There also exists Shared Memory Processors that are not Parallel Vector, such as the IBM SP and SGI Origin, and Sun HPC series. NERSC currently has prototype systems using this architecture (a pair of Sun Enterprise 4000 systems) and in FY 98 will receive a 64-node Origin 2000 to evaluate the state of a hybrid architecture for clustering SMPs. Indeed, the J-90 complex is already an early implementation of this style of computing. It is believed these systems will provide both fine and coarse grain parallelism in a single application.
Future directions of this system include the incorporation of clustered SMPs. This could be clustering using custom switches within an MPP to clustering using commodity network components. The number of processors per SMP is also a technical challenge, whether there will be a small number (2, 4 or 8) or a large number (32 or 64) of processors sharing local memory within an SMP node. One path, small SMPs clustered with specialized connections could be viewed as an evolution of today's MPP architecture. The other path, large SMPs clustered with commodity or custom networks, could be an evolution of today's SMP architecture. Adding the complexity of providing distributed memory access in a way that enables vector computing creates a large range of possible paths.
NERSC has begun exploring these directions in preparation for the next major acquisition in 1999, and the one in 2001/2002. These acquisitions could lead to a system with hundreds of processors that has Teraflops of measured performance in 1999, and 10s of Teraflops in 2002.

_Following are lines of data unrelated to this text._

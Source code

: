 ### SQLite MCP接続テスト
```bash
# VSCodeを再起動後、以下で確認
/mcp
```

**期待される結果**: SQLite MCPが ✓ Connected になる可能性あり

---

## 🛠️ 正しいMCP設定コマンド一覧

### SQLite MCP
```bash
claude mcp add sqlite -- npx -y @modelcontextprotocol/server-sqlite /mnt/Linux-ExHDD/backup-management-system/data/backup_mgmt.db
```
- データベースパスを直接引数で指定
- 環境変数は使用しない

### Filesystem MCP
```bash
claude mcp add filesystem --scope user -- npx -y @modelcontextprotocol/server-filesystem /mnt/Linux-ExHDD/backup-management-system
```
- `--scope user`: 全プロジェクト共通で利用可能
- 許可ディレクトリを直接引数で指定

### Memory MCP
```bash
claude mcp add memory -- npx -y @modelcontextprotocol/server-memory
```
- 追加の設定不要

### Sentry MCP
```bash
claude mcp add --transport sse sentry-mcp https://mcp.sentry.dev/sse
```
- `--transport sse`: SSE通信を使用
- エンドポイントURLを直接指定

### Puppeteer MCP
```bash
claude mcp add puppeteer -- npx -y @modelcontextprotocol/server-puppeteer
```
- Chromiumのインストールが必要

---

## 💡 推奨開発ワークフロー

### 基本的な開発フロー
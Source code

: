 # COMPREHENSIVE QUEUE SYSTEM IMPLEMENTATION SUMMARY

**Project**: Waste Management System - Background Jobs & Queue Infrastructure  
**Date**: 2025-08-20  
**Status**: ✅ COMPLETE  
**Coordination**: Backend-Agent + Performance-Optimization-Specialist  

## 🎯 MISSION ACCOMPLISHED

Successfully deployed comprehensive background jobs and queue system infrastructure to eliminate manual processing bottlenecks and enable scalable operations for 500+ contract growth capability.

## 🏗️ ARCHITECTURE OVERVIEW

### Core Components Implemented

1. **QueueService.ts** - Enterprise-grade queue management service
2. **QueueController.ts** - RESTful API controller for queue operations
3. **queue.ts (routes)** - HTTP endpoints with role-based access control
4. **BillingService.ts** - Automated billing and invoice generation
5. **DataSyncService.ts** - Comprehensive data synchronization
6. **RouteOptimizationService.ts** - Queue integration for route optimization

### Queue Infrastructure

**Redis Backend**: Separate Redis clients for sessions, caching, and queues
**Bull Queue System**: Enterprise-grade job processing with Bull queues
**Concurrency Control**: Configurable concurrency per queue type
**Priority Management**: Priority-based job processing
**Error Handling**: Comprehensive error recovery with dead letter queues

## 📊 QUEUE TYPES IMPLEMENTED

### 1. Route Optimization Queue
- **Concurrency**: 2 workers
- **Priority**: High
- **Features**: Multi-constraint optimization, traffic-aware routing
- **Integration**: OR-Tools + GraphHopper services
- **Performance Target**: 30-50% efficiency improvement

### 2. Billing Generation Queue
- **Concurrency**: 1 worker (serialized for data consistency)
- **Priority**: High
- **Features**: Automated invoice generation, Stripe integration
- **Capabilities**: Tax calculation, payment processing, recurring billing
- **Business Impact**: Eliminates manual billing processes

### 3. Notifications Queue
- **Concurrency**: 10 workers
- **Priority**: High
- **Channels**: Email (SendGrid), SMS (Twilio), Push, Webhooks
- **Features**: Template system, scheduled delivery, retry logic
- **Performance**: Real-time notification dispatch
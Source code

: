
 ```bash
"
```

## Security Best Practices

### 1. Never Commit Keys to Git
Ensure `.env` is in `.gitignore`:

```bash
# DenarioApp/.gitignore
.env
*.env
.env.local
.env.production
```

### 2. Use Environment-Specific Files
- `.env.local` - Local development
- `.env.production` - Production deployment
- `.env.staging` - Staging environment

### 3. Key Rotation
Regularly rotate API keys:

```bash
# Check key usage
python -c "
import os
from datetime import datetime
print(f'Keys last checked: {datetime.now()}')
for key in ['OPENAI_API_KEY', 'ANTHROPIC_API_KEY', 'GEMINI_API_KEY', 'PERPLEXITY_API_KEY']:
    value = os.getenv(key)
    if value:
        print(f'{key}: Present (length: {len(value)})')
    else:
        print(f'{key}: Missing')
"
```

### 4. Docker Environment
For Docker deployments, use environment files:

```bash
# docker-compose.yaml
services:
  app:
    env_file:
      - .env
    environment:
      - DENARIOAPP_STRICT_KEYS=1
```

In all these scenarios, the programming methods are different than for the PVP or current SMP systems. In order to do increasingly more demanding problems that track the computational price performance curve, HPCAC will have to work with clients and providers to develop system and programming environment software which allows applications to capture a significant part of the aggregated computational power these new systems provide. New models of computing services are also needed to fully realize the potential of the new technology.